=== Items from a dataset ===
- Opening Delimiter -

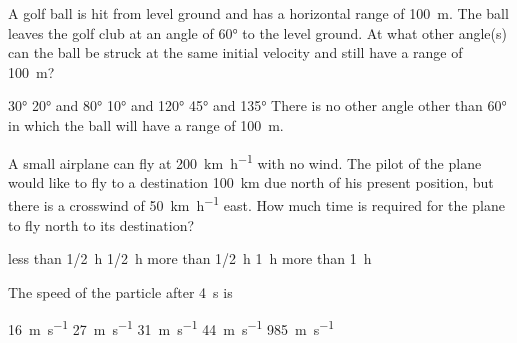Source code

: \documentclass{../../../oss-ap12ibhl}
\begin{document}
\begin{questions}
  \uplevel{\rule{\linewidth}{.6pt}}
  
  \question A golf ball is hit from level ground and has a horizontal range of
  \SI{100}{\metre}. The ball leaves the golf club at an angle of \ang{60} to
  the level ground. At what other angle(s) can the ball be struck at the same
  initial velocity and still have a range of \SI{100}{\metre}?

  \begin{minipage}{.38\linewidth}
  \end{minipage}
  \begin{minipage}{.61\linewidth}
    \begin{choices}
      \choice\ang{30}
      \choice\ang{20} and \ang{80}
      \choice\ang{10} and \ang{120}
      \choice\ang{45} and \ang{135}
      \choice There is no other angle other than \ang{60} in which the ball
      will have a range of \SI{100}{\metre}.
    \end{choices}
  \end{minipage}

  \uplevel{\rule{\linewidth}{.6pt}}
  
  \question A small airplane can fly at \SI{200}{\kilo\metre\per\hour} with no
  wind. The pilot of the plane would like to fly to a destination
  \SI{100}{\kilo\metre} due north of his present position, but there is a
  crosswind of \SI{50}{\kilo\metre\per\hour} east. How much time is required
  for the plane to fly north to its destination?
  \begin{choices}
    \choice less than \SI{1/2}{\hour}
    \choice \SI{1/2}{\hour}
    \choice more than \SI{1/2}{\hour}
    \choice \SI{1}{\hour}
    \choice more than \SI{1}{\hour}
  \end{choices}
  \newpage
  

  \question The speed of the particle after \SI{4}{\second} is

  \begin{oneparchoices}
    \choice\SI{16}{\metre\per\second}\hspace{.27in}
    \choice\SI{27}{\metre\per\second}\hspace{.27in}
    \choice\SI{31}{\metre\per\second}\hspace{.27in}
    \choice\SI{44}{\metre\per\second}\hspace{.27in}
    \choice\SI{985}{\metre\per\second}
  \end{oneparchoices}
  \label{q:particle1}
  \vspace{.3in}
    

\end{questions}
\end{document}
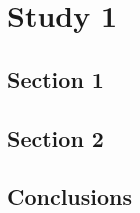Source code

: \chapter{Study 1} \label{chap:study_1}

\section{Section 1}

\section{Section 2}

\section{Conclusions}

- Closing Delimiter -

=== WORK ITEM ===
Copy here each line of the preceding records with "golf" in it.

=== TASK SOLUTION ===
  \question A golf ball is hit from level ground and has a horizontal range of
  \SI{100}{\metre}. The ball leaves the golf club at an angle of \ang{60} to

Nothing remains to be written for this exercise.